Above, FAST Graphs shows us the strong relationship between growth, momentum and valuation within shares of Core Labs. Here, the 15-year average P/E ratio is represented by the dark blue line. The stock price is the solid black line.

Since 2008, Core Labs has almost always been trading at well above its average P/E ratio, which signifies that the stock is really caught in a bullish trend. As long as expectations continued to rise, so too did valuations. At one point this year, the P/E ratio surpassed 37 times.

However, once management bowed to the new reality of flattening E&P spending, and readjusted growth estimates accordingly, the stock came crashing back down to earth.

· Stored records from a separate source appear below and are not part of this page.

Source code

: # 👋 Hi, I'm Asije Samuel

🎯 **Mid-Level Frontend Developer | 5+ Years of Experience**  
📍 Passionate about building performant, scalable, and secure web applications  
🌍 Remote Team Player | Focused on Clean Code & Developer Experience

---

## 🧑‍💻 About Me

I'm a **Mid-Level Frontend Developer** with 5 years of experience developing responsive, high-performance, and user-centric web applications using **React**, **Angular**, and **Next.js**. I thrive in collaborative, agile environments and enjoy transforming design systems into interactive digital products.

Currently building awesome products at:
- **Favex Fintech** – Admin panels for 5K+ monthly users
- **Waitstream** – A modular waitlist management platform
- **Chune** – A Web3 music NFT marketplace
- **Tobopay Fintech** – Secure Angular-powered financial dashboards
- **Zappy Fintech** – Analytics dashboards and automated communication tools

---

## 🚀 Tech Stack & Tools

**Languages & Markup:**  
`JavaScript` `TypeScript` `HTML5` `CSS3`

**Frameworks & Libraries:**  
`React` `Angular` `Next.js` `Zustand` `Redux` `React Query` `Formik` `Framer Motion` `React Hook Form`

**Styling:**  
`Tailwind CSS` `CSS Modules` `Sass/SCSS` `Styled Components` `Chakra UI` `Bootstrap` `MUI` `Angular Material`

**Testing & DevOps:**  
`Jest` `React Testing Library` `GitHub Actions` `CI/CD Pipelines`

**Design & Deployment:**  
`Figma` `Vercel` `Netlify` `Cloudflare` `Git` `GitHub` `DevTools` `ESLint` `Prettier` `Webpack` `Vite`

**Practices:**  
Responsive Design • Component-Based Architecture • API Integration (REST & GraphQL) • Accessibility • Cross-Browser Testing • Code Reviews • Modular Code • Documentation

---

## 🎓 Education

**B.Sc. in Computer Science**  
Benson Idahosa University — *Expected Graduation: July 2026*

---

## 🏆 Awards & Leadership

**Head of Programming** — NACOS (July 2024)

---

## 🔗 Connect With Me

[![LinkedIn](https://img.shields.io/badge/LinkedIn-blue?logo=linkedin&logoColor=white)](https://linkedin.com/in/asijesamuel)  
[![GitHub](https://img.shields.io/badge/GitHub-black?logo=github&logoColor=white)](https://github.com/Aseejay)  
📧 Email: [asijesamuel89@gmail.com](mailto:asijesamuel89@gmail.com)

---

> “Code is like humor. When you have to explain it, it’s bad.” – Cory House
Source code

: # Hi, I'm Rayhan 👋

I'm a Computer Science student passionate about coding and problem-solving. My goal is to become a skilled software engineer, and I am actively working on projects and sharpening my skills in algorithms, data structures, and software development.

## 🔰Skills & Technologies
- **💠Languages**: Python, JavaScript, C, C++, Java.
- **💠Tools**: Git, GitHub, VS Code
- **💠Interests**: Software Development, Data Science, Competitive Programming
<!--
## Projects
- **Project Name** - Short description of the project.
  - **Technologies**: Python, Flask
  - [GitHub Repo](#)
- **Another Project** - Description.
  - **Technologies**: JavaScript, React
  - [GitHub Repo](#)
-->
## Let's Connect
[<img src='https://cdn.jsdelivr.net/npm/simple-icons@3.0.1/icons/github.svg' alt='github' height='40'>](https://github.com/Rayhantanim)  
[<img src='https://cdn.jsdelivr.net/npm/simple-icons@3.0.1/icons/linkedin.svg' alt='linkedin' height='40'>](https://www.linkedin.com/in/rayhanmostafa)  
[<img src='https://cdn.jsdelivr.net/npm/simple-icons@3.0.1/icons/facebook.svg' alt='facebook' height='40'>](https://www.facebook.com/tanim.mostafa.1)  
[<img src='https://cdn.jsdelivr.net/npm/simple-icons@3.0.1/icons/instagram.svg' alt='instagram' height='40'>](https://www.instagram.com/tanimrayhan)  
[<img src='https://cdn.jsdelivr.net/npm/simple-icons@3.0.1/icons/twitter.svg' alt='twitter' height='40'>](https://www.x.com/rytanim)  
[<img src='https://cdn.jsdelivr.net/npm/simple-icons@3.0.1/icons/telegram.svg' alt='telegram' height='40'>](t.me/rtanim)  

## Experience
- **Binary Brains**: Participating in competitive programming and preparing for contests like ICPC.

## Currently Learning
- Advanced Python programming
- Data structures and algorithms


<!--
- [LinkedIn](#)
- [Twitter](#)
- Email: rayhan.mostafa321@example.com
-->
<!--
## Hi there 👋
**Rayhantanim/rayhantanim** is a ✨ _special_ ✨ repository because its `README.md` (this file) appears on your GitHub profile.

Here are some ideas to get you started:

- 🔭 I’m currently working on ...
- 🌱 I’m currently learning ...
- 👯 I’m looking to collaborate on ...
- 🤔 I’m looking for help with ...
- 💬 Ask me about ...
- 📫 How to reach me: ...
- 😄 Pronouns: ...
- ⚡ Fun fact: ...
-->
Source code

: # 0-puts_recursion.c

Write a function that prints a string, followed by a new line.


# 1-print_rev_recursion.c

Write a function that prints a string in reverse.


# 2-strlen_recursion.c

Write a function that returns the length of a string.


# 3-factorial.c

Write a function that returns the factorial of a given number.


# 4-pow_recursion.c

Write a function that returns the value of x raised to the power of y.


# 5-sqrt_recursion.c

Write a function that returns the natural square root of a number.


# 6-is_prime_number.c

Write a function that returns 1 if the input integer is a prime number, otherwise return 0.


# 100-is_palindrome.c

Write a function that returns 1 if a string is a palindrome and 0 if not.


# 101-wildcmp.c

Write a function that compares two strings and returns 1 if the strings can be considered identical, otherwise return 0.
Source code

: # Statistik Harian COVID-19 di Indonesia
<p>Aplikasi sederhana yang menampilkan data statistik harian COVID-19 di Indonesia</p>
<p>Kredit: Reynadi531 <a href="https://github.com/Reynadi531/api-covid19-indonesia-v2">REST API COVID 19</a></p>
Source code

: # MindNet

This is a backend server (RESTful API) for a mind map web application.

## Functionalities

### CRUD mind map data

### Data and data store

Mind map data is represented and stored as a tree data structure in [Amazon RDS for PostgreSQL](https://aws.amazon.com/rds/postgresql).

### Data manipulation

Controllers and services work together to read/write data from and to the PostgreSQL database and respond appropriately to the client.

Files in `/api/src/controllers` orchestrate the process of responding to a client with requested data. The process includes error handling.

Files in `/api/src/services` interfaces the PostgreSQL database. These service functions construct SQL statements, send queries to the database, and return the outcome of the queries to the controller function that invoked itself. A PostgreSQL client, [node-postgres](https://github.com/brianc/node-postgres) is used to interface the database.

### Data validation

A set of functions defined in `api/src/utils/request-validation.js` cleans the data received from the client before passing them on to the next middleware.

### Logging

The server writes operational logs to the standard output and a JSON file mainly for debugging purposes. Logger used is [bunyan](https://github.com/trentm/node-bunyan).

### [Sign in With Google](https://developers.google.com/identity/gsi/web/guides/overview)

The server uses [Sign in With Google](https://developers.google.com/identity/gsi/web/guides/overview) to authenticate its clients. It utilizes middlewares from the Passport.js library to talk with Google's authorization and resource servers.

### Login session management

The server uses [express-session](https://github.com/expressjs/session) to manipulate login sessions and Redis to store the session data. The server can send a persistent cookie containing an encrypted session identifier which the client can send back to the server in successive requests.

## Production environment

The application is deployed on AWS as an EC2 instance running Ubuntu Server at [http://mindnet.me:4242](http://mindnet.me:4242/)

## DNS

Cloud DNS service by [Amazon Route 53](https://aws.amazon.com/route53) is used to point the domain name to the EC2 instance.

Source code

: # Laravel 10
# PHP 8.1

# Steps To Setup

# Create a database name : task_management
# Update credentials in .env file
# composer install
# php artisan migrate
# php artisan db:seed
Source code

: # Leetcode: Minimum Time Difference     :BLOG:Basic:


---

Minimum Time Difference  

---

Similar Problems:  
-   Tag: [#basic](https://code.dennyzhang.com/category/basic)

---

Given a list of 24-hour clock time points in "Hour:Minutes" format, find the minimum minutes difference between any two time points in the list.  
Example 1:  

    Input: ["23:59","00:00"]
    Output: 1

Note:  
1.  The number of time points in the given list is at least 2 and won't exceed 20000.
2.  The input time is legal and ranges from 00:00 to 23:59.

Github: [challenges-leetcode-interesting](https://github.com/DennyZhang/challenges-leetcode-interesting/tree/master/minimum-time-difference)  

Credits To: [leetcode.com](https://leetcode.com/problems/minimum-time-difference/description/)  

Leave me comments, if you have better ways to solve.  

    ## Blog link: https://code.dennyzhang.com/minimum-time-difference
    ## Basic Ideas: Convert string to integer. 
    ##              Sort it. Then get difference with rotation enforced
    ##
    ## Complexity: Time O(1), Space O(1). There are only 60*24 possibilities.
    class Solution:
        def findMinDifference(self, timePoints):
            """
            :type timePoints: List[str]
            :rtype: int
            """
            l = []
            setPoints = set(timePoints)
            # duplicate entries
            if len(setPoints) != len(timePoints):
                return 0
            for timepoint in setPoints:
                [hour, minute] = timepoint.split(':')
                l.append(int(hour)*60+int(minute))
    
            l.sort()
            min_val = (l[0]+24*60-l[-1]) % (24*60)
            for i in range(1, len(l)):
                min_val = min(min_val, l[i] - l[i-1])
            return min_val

And at nearly 27 times earnings, Core Labs could still have a ways to go.

With an expected growth rate of just eleven percent; Core would sit at $130 per share and still have a reasonable PEG (Price to earnings/growth) ratio of two times. At $130, the corresponding P/E would be 22 times. That means a potential downside of another 13%. Caution is warranted here, not because Core is a poorly-run company (it isn't), but because the valuations just got too high on exuberant expectations.

If you are interested in jumping into this excellent company right now, beware of the additional downside if things do not improve next quarter: There could be a ways to go before the stock fully reflects reduced growth expectations.


Core Labs is an excellent company. It consistently has the highest return on investment capital metrics within the oil services industry. The company's dividend, while not yielding too much here, is growing by strong double-digits each year, and has lots of room to run. This quarter Core Labs converted a remarkable 20% of its revenue dollars into free cash flow.

However, those invested in Core Labs have done so for the consistent growth which the company provides. Muted growth expectations could continue to mean downside for the stock. If you want to buy right now, do so with caution and leave some dry powder in case shares drop to $130. It could happen.

Disclosure: I am long CLB. I wrote this article myself, and it expresses my own opinions. I am not receiving compensation for it (other than from Seeking Alpha). I have no business relationship with any company whose stock is mentioned in this article.